## [Data for review]
::::

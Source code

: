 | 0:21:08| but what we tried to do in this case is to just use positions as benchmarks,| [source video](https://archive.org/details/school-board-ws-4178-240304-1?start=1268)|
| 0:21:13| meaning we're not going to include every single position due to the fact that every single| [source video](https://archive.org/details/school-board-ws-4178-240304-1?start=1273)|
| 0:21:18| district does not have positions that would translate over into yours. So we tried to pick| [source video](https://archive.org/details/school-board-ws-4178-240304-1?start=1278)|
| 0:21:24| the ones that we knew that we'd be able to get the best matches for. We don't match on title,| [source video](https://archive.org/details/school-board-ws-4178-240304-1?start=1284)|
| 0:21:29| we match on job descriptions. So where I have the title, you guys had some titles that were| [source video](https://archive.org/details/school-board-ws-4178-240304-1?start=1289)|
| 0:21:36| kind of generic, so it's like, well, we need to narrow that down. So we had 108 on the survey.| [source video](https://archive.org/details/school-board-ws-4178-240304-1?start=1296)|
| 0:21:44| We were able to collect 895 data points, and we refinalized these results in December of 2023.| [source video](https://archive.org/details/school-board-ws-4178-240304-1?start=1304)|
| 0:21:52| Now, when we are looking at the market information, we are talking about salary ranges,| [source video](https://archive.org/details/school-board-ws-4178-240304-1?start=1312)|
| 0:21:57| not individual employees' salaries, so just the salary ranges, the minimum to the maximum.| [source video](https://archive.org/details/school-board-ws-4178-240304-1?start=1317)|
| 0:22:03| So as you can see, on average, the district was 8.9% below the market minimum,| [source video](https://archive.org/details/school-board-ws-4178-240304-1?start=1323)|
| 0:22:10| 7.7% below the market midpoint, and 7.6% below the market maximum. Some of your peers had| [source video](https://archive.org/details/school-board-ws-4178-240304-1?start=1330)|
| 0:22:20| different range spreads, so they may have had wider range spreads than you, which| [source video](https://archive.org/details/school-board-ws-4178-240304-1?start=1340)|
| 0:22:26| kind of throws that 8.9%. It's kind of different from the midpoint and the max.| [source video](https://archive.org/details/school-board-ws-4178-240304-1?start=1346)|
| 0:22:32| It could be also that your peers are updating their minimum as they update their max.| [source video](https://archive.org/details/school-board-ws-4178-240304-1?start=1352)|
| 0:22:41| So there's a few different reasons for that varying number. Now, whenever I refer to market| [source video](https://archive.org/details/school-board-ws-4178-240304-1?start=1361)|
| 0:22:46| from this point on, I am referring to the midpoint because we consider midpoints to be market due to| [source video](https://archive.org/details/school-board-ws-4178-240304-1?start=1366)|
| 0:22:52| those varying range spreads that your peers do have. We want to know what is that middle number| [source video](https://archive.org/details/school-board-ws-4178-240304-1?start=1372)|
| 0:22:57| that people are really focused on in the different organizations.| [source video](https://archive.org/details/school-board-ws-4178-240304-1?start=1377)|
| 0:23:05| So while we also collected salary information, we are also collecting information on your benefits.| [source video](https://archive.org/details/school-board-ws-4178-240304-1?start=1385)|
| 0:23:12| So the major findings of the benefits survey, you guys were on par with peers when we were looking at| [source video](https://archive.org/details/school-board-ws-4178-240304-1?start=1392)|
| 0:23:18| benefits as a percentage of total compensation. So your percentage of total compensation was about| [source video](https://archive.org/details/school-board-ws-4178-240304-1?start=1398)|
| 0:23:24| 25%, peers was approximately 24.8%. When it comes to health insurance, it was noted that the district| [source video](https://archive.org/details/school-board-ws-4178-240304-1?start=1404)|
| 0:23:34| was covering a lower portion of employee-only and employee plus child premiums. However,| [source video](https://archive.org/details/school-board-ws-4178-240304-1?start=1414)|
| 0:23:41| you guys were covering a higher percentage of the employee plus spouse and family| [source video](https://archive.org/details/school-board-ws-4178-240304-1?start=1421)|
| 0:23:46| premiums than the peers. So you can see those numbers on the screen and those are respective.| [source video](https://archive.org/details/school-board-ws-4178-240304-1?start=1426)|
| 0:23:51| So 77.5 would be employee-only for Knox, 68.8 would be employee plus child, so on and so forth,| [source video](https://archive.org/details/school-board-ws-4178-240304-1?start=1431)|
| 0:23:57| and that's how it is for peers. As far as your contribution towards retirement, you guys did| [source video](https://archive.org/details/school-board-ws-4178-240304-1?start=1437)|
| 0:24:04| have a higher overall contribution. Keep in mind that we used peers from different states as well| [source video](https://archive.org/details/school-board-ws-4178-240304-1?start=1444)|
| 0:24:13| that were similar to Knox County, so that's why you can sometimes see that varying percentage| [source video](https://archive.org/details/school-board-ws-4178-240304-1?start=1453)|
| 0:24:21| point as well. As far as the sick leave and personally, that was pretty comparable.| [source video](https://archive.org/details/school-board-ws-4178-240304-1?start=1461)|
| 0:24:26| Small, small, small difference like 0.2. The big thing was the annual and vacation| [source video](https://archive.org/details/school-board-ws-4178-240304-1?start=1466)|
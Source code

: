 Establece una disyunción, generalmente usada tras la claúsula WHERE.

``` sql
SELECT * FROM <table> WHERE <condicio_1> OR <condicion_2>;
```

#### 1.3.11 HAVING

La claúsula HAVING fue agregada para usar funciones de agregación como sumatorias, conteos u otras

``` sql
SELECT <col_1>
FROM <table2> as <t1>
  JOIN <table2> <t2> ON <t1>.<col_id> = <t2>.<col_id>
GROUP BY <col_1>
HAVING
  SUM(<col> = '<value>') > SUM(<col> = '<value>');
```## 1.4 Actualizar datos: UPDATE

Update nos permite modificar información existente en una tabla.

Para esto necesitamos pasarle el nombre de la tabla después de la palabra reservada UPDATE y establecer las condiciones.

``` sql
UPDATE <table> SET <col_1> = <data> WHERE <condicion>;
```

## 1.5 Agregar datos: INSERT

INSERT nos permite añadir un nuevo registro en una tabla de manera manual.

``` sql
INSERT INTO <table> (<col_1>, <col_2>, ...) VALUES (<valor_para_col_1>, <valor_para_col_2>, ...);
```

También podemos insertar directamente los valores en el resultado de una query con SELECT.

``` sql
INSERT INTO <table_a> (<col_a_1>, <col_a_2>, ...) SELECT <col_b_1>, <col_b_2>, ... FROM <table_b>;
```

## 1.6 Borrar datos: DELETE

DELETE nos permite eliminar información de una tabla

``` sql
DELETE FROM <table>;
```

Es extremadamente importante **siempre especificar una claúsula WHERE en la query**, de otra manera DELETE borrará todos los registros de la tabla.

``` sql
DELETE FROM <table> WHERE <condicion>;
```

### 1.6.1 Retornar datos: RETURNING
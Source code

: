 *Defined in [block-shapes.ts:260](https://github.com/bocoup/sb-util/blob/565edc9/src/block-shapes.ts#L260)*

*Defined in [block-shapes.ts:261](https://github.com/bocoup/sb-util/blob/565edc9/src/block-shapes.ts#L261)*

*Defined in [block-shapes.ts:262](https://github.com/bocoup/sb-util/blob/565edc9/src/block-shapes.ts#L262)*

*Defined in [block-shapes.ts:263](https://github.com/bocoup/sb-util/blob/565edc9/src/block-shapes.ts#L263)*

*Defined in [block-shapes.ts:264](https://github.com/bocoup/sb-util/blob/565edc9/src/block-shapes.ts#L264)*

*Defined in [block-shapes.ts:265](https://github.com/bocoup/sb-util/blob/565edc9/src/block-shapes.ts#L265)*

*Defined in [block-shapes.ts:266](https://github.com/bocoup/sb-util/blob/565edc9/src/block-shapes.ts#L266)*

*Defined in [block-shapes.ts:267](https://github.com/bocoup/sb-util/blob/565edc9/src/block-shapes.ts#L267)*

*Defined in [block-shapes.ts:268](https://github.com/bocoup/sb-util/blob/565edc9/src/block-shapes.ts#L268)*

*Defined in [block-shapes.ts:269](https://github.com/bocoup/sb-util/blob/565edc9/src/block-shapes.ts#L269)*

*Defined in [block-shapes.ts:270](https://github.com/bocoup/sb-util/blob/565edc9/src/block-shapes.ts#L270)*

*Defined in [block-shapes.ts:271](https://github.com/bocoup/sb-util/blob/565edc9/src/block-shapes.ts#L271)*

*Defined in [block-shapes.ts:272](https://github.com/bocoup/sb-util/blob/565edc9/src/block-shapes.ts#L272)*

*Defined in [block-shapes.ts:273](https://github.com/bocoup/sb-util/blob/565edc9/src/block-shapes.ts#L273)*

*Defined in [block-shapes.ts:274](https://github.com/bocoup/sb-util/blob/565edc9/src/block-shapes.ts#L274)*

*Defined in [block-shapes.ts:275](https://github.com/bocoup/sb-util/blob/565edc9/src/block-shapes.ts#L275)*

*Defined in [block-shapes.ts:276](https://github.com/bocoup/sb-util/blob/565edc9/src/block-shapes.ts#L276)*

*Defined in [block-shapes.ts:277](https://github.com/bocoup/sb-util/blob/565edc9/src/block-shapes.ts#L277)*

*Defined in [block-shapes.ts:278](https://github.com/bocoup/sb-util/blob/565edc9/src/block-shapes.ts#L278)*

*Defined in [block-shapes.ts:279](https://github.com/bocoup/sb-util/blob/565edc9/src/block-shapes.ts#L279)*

::::

## [Work task]
Of the entries above, repeat exactly the lines from the line with "0:21:18| district does" through the line with "0:22:20| different range", both of them included.

## [Exercise result]
| 0:21:18| district does not have positions that would translate over into yours. So we tried to pick| [source video](https://archive.org/details/school-board-ws-4178-240304-1?start=1278)|
| 0:21:24| the ones that we knew that we'd be able to get the best matches for. We don't match on title,| [source video](https://archive.org/details/school-board-ws-4178-240304-1?start=1284)|
| 0:21:29| we match on job descriptions. So where I have the title, you guys had some titles that were| [source video](https://archive.org/details/school-board-ws-4178-240304-1?start=1289)|
| 0:21:36| kind of generic, so it's like, well, we need to narrow that down. So we had 108 on the survey.| [source video](https://archive.org/details/school-board-ws-4178-240304-1?start=1296)|
| 0:21:44| We were able to collect 895 data points, and we refinalized these results in December of 2023.| [source video](https://archive.org/details/school-board-ws-4178-240304-1?start=1304)|
| 0:21:52| Now, when we are looking at the market information, we are talking about salary ranges,| [source video](https://archive.org/details/school-board-ws-4178-240304-1?start=1312)|
| 0:21:57| not individual employees' salaries, so just the salary ranges, the minimum to the maximum.| [source video](https://archive.org/details/school-board-ws-4178-240304-1?start=1317)|
| 0:22:03| So as you can see, on average, the district was 8.9% below the market minimum,| [source video](https://archive.org/details/school-board-ws-4178-240304-1?start=1323)|
| 0:22:10| 7.7% below the market midpoint, and 7.6% below the market maximum. Some of your peers had| [source video](https://archive.org/details/school-board-ws-4178-240304-1?start=1330)|
| 0:22:20| different range spreads, so they may have had wider range spreads than you, which| [source video](https://archive.org/details/school-board-ws-4178-240304-1?start=1340)|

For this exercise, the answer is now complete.